CS 415/515: Computational Biology: Sequence Analysis
Catalog Description: Design and analyze algorithms that address the computational problems posed by biological sequence data, such as DNA or protein sequences. Topics may include: comparing sequences (from genes to genomes), database searching, multiple sequence alignment, phylogenetic inferencing, gene discovery and annotation, and genome assembly. Additional class presentation and/or paper required for graduate credit.
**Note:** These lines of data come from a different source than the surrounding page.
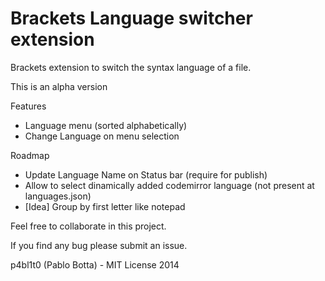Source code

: Brackets Language switcher extension
=========================

Brackets extension to switch the syntax language of a file.

This is an alpha version

Features
- Language menu (sorted alphabetically)
- Change Language on menu selection

Roadmap
- Update Language Name on Status bar (require for publish)
- Allow to select dinamically added codemirror language (not present at languages.json)
- [Idea] Group by first letter like notepad


Feel free to collaborate in this project.

If you find any bug please submit an issue.

p4bl1t0 (Pablo Botta) - MIT License 2014
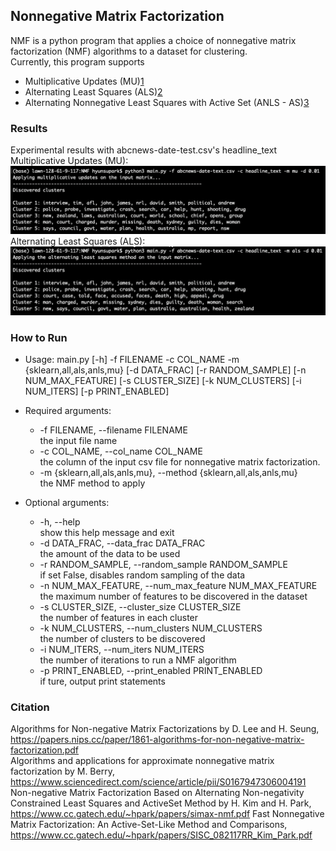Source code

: ## Nonnegative Matrix Factorization
NMF is a python program that applies a choice of nonnegative matrix factorization (NMF) algorithms to a dataset for clustering.  
Currently, this program supports
  * Multiplicative Updates (MU)[1](https://papers.nips.cc/paper/1861-algorithms-for-non-negative-matrix-factorization.pdf)  
  * Alternating Least Squares (ALS)[2](https://www.sciencedirect.com/science/article/pii/S0167947306004191)  
  * Alternating Nonnegative Least Squares with Active Set (ANLS - AS)[3](https://www.cc.gatech.edu/~hpark/papers/simax-nmf.pdf)  

### Results
Experimental results with abcnews-date-test.csv's headline_text  
Multiplicative Updates (MU):  
<img src="/sample_result/abc_mu.png">  
Alternating Least Squares (ALS):  
<img src="/sample_result/abc_als.png">  

### How to Run
* Usage: main.py [-h] -f FILENAME -c COL_NAME -m {sklearn,all,als,anls,mu}
               [-d DATA_FRAC] [-r RANDOM_SAMPLE] [-n NUM_MAX_FEATURE]
               [-s CLUSTER_SIZE] [-k NUM_CLUSTERS] [-i NUM_ITERS]
               [-p PRINT_ENABLED]  

* Required arguments:  
  * -f FILENAME, --filename FILENAME  
    the input file name  
  * -c COL_NAME, --col_name COL_NAME  
    the column of the input csv file for nonnegative matrix factorization.  
  * -m {sklearn,all,als,anls,mu}, --method {sklearn,all,als,anls,mu}  
    the NMF method to apply  

* Optional arguments:  
  * -h, --help  
    show this help message and exit  
  * -d DATA_FRAC, --data_frac DATA_FRAC  
    the amount of the data to be used  
  * -r RANDOM_SAMPLE, --random_sample RANDOM_SAMPLE  
    if set False, disables random sampling of the data  
  * -n NUM_MAX_FEATURE, --num_max_feature NUM_MAX_FEATURE  
    the maximum number of features to be discovered in the dataset  
  * -s CLUSTER_SIZE, --cluster_size CLUSTER_SIZE  
    the number of features in each cluster  
  * -k NUM_CLUSTERS, --num_clusters NUM_CLUSTERS  
    the number of clusters to be discovered  
  * -i NUM_ITERS, --num_iters NUM_ITERS  
    the number of iterations to run a NMF algorithm  
  * -p PRINT_ENABLED, --print_enabled PRINT_ENABLED  
    if ture, output print statements  

### Citation
Algorithms for Non-negative Matrix Factorizations by D. Lee and H. Seung,  
https://papers.nips.cc/paper/1861-algorithms-for-non-negative-matrix-factorization.pdf  
Algorithms and applications for approximate nonnegative matrix factorization by M. Berry,  
https://www.sciencedirect.com/science/article/pii/S0167947306004191  
Non-negative Matrix Factorization Based on Alternating Non-negativity Constrained Least Squares and ActiveSet Method by H. Kim and H. Park,  
https://www.cc.gatech.edu/~hpark/papers/simax-nmf.pdf
Fast Nonnegative Matrix Factorization: An Active-Set-Like Method and Comparisons,
https://www.cc.gatech.edu/~hpark/papers/SISC_082117RR_Kim_Park.pdf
Type: CS 415 is a technical elective for CS majors. CS 515 is available for graduate credit.
Total Credits: 3
Course Coordinator: Robert Heckendorn
Prereq: Knowledge of high level programming language, basic probability theory, basic molecular biology, or Permission
Textbook: Biological Sequence Analysis by Durbin et al. Cambridge University Press Optionally: Quick Python Book, 2nd ed, Manning Publications
Textbook URL: http://www.cambridge.org/us/academic/subjects/life-sciences/genomics-bioinformatics-and-systems-biology/biological-sequence-analysis-probabilistic-models-proteins-and-nucleic-acids, https://www.manning.com/books/the-quick-python-book-second-edition
Prerequisites by Topic:
- Basic programming skills in any high level language
- Solid intuition of basic math and statistics
- A love of digging into algorithms and studying processes.
Major Topics Covered
- Introduction to the biology of biological sequences (6hrs)
- Analysis of algorithms, brute force techniques and search trees (3hrs)
- Branch and bound and Motif finding (3hrs)
- Pairwise sequence alignment (3hrs)
- Dynamic programming (3hrs)
- Sequence search with approximate matching and BLAST (3hrs)
- Shotgun sequencing (3hrs)
- Markov chains and hidden Markov models (6hrs)
- Identification of sequence families (3hrs)
- Multiple sequence alignment (1hrs)
- Sequence generation from models (2hrs)
- Deterministic phylogenetic analysis (2hrs)
- Bootstrapping phylogenies (1hrs)
- Probabilistic phylogenetic analysis including maximum likelihood (3hrs)
- Evolutionary computation applied to phylogenetic analysis (3hrs)
If time allows:
- Parallel processing techniques and bioinformatics
- Transformational grammars
- Recognize the common algorithms used in gene sequencing
- Compare different gene sequencing algorithm approaches: their advantages, disadvantages, and tradeoffs.
- Describe sequence searches and approximate matching.
- Understand Markov chains as applied to sequencing.
- Understand how to construct a phylogenetic analysis.
- Understand the relationship between evolutionary computation and phylogenetic analysis.